» **TASK BRIEF**:
Line for line, return the data exactly, omitting all pictures.

» **ENTRIES SHOWN**:

* * * * * * * * *

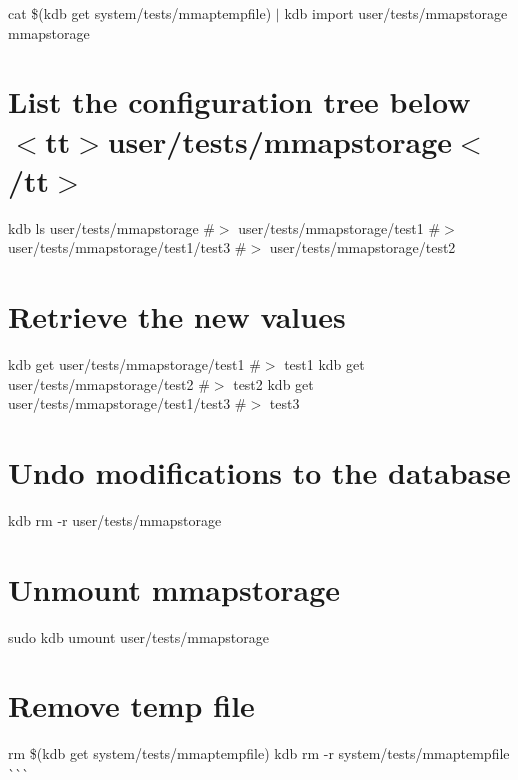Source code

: cat \$(kdb get system/tests/mmaptempfile) $\vert$ kdb import user/tests/mmapstorage mmapstorage\hypertarget{autotoc_md442_autotoc_md459}{}\section{List the configuration tree below $<$tt$>$user/tests/mmapstorage$<$/tt$>$}\label{autotoc_md442_autotoc_md459}
kdb ls user/tests/mmapstorage \#$>$ user/tests/mmapstorage/test1 \#$>$ user/tests/mmapstorage/test1/test3 \#$>$ user/tests/mmapstorage/test2\hypertarget{autotoc_md442_autotoc_md460}{}\section{Retrieve the new values}\label{autotoc_md442_autotoc_md460}
kdb get user/tests/mmapstorage/test1 \#$>$ test1 kdb get user/tests/mmapstorage/test2 \#$>$ test2 kdb get user/tests/mmapstorage/test1/test3 \#$>$ test3\hypertarget{autotoc_md442_autotoc_md461}{}\section{Undo modifications to the database}\label{autotoc_md442_autotoc_md461}
kdb rm -\/r user/tests/mmapstorage\hypertarget{autotoc_md442_autotoc_md462}{}\section{Unmount mmapstorage}\label{autotoc_md442_autotoc_md462}
sudo kdb umount user/tests/mmapstorage\hypertarget{autotoc_md442_autotoc_md463}{}\section{Remove temp file}\label{autotoc_md442_autotoc_md463}
rm \$(kdb get system/tests/mmaptempfile) kdb rm -\/r system/tests/mmaptempfile \`{}\`{}\`{} 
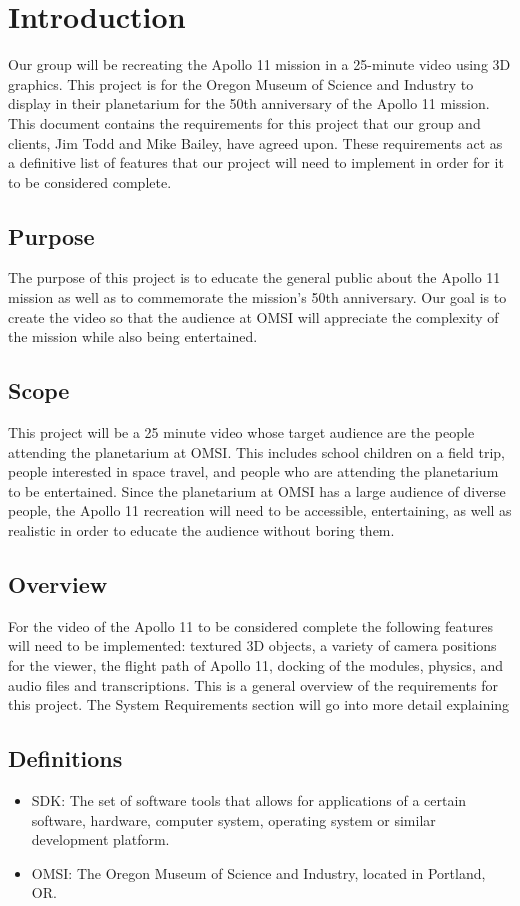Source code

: \documentclass[onecolumn, draftclsnofoot,10pt, compsoc]{IEEEtran}
\begin{document}
\section{Introduction}
Our group will be recreating the Apollo 11 mission in a 25-minute video using 3D graphics. This project is for the Oregon Museum of Science and Industry to display in their planetarium for the 50th anniversary of the Apollo 11 mission. This document contains the requirements for this project that our group and clients, Jim Todd and Mike Bailey, have agreed upon. These requirements act as a definitive list of features that our project will need to implement in order for it to be considered complete. 
    \subsection{Purpose}
    The purpose of this project is to educate the general public about the Apollo 11 mission as well as to commemorate the mission's 50th anniversary. Our goal is to create the video so that the audience at OMSI will appreciate the complexity of the mission while also being entertained. 
    \subsection{Scope}
    This project will be a 25 minute video whose target audience are the people attending the planetarium at OMSI. This includes school children on a field trip, people interested in space travel, and people who are attending the planetarium to be entertained. Since the planetarium at OMSI has a large audience of diverse people, the Apollo 11 recreation will need to be accessible, entertaining, as well as realistic in order to educate the audience without boring them.
    \subsection{Overview}
    For the video of the Apollo 11 to be considered complete the following features will need to be implemented: textured 3D objects, a variety of camera positions for the viewer, the flight path of Apollo 11, docking of the modules, physics, and audio files and transcriptions. This is a general overview of the requirements for this project. The System Requirements section will go into more detail explaining  
    \subsection{Definitions}
    \begin{itemize}
        \item SDK: The set of software tools that allows for applications of a certain software, hardware, computer system, operating system or similar development platform.
        \item OMSI: The Oregon Museum of Science and Industry, located in Portland, OR.
    \end{itemize}
\end{document}

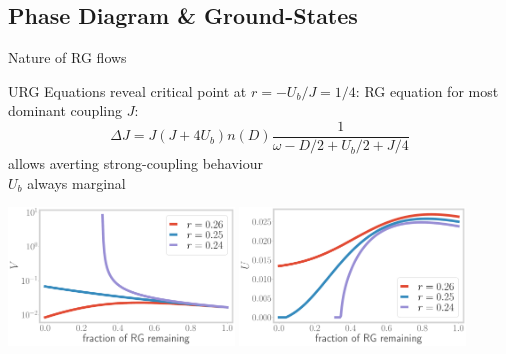 \documentclass[8pt,aspectratio=169]{beamer}
\begin{document}
\begin{frame}{}
\section{Phase Diagram \& Ground-States}
\end{frame}

\begin{frame}{Nature of RG flows}

\begin{itemize}
	\nitem URG Equations reveal \alert{critical} point at  \(r = -U_b / J = 1/4\):
	\nitem RG equation for most dominant coupling \(J\):
	\[\Delta J = J(J + 4U_b)n(D)\frac{1}{\omega - D/2 + U_b/2 + J/4}\]
\nitem allows averting strong-coupling behaviour\\[5pt]
\nitem \(U_b\) always marginal
\end{itemize}

\vspace*{\fill}

\includegraphics[width=0.45\textwidth]{V_Ub.pdf}
\hspace*{\fill}
\includegraphics[width=0.45\textwidth]{U_Ub.pdf}

\end{frame}
\end{document}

* * * * * * * * *

» **ANSWER BOX**:
Source code

: cat \$(kdb get system/tests/mmaptempfile) $\vert$ kdb import user/tests/mmapstorage mmapstorage\hypertarget{autotoc_md442_autotoc_md459}{}\section{List the configuration tree below $<$tt$>$user/tests/mmapstorage$<$/tt$>$}\label{autotoc_md442_autotoc_md459}
kdb ls user/tests/mmapstorage \#$>$ user/tests/mmapstorage/test1 \#$>$ user/tests/mmapstorage/test1/test3 \#$>$ user/tests/mmapstorage/test2\hypertarget{autotoc_md442_autotoc_md460}{}\section{Retrieve the new values}\label{autotoc_md442_autotoc_md460}
kdb get user/tests/mmapstorage/test1 \#$>$ test1 kdb get user/tests/mmapstorage/test2 \#$>$ test2 kdb get user/tests/mmapstorage/test1/test3 \#$>$ test3\hypertarget{autotoc_md442_autotoc_md461}{}\section{Undo modifications to the database}\label{autotoc_md442_autotoc_md461}
kdb rm -\/r user/tests/mmapstorage\hypertarget{autotoc_md442_autotoc_md462}{}\section{Unmount mmapstorage}\label{autotoc_md442_autotoc_md462}
sudo kdb umount user/tests/mmapstorage\hypertarget{autotoc_md442_autotoc_md463}{}\section{Remove temp file}\label{autotoc_md442_autotoc_md463}
rm \$(kdb get system/tests/mmaptempfile) kdb rm -\/r system/tests/mmaptempfile \`{}\`{}\`{} 
Source code

: \documentclass[onecolumn, draftclsnofoot,10pt, compsoc]{IEEEtran}
\begin{document}
\section{Introduction}
Our group will be recreating the Apollo 11 mission in a 25-minute video using 3D graphics. This project is for the Oregon Museum of Science and Industry to display in their planetarium for the 50th anniversary of the Apollo 11 mission. This document contains the requirements for this project that our group and clients, Jim Todd and Mike Bailey, have agreed upon. These requirements act as a definitive list of features that our project will need to implement in order for it to be considered complete. 
    \subsection{Purpose}
    The purpose of this project is to educate the general public about the Apollo 11 mission as well as to commemorate the mission's 50th anniversary. Our goal is to create the video so that the audience at OMSI will appreciate the complexity of the mission while also being entertained. 
    \subsection{Scope}
    This project will be a 25 minute video whose target audience are the people attending the planetarium at OMSI. This includes school children on a field trip, people interested in space travel, and people who are attending the planetarium to be entertained. Since the planetarium at OMSI has a large audience of diverse people, the Apollo 11 recreation will need to be accessible, entertaining, as well as realistic in order to educate the audience without boring them.
    \subsection{Overview}
    For the video of the Apollo 11 to be considered complete the following features will need to be implemented: textured 3D objects, a variety of camera positions for the viewer, the flight path of Apollo 11, docking of the modules, physics, and audio files and transcriptions. This is a general overview of the requirements for this project. The System Requirements section will go into more detail explaining  
    \subsection{Definitions}
    \begin{itemize}
        \item SDK: The set of software tools that allows for applications of a certain software, hardware, computer system, operating system or similar development platform.
        \item OMSI: The Oregon Museum of Science and Industry, located in Portland, OR.
    \end{itemize}
\end{document}

 \documentclass[8pt,aspectratio=169]{beamer}
\begin{document}
\begin{frame}{}
\section{Phase Diagram \& Ground-States}
\end{frame}

\begin{frame}{Nature of RG flows}

\begin{itemize}
	\nitem URG Equations reveal \alert{critical} point at  \(r = -U_b / J = 1/4\):
	\nitem RG equation for most dominant coupling \(J\):
	\[\Delta J = J(J + 4U_b)n(D)\frac{1}{\omega - D/2 + U_b/2 + J/4}\]
\nitem allows averting strong-coupling behaviour\\[5pt]
\nitem \(U_b\) always marginal
\end{itemize}

\vspace*{\fill}

\includegraphics[width=0.45\textwidth]{V_Ub.pdf}
\hspace*{\fill}
\includegraphics[width=0.45\textwidth]{U_Ub.pdf}

\end{frame}
\end{document}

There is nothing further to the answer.